Hz. Seyyidüşşüheda İmam Hüseyn, bir avuç dosta ile birlikte Kerbela"ya doğru yürürken, nasıl bir yolculuğa çıktığının farkındaydı. İki şık vardı önünde; eğer Kufeliler sözünde durur ve kendisiyle birlikte gayri meşru gasıp Yezid düzenine başkaldırırsa, yeni baştan adil bir İslami hükümetin kurulmasının yolu açılacak; ya da, Muhammedi İslam"a yapılan alçakça ihanetin kökünün kurutulması için damarlardaki kan Kerbela"nın kızıl çölüne savrulacaktı.
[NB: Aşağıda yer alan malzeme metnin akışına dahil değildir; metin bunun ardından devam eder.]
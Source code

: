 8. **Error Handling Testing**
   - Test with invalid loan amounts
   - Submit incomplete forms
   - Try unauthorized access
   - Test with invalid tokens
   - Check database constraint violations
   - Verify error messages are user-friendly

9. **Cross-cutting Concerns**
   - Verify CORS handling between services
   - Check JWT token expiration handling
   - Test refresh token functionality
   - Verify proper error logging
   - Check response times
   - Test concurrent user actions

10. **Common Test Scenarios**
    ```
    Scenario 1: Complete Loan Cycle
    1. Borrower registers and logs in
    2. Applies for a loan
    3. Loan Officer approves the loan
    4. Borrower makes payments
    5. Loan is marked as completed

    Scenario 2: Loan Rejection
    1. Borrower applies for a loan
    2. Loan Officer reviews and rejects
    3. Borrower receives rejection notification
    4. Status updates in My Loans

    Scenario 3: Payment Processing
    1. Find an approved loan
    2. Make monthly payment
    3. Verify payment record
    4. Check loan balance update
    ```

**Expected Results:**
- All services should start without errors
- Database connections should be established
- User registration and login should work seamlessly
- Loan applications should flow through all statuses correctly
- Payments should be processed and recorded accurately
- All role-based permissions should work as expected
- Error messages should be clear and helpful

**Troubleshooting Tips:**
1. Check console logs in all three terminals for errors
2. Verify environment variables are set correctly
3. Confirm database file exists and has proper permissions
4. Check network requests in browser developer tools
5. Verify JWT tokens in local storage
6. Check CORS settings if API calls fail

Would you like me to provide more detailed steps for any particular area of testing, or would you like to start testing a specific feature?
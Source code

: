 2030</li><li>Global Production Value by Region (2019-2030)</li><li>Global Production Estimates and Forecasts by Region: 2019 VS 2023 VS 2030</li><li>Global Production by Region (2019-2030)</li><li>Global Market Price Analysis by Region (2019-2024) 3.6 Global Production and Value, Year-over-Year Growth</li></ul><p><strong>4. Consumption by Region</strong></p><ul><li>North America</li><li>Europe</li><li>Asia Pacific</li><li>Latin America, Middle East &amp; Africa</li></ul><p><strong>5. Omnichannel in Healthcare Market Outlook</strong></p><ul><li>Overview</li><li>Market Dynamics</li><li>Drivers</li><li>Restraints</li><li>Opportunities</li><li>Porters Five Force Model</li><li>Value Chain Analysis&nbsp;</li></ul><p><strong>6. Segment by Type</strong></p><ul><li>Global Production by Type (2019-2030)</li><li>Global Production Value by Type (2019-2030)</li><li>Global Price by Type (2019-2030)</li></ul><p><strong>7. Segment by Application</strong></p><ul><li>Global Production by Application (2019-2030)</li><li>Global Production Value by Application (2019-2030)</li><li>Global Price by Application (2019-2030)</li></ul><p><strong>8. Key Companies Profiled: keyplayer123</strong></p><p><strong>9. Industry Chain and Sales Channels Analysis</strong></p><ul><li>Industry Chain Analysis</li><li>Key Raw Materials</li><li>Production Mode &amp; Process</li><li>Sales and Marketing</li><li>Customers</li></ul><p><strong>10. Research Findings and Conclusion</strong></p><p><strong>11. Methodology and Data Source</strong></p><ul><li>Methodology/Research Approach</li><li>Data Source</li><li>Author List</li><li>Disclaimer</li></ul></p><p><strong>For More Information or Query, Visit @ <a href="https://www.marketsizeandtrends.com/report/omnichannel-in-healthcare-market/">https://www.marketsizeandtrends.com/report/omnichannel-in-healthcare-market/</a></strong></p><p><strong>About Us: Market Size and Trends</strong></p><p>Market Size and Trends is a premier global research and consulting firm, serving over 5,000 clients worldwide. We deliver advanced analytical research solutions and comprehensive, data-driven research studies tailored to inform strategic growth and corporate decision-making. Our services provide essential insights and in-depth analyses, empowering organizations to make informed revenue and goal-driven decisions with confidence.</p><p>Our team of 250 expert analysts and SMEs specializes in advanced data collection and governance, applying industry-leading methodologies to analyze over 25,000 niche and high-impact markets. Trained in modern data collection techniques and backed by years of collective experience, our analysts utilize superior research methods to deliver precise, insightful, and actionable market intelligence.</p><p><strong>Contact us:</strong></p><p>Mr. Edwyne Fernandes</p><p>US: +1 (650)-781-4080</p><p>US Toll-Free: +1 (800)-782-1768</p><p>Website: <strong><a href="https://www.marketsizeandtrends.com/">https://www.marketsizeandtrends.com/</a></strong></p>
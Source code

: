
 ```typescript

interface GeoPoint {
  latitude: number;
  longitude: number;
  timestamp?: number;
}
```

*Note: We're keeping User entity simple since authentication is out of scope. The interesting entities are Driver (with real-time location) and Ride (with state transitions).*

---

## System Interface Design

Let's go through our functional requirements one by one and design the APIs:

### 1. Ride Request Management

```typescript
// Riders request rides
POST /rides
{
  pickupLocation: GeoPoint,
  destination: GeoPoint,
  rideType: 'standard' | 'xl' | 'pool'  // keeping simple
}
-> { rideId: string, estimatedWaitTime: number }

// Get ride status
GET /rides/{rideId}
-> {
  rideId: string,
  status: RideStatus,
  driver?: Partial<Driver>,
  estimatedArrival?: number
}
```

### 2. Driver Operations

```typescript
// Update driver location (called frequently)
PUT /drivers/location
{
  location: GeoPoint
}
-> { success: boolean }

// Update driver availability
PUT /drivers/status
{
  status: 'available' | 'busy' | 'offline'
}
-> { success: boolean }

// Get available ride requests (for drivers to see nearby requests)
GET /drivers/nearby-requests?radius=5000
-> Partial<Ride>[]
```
Her iki yol da bir zaferdi İmam Hüseyn için. Zira, İslam"a fatiha okunmaktansa, parçalanmış bedeninin üzerinde eza tutulması, İslam"ın Muhammedi çehresine kara çalınmaktansa, bedenlerin kızıla boyanmasını daha evlaydı onun için.

İmam Hüseyn"in misyonunun amacı, geleneksel ve bağnaz bir takım sınırlamaların ötesinde, tüm çağlara ve nesillere tevhid, özgürlük, adalet mücadelesinin sönmeyen bir meşalesini tutuşturmaktı. Yeryüzünün her neresinde bir zulüm, her neresinde bir haksızlık, her neresinde bir zorbalık varsa, orada hak ve adalet adına verilecek bir mücadelenin yol işaretlerini çizmişti o.

Bizler sadece tarihin karanlıklarında kaybolup gitmiş zalim ve gasıp diktatörlerin adını anıp onları lanetleme durumunda değiliz.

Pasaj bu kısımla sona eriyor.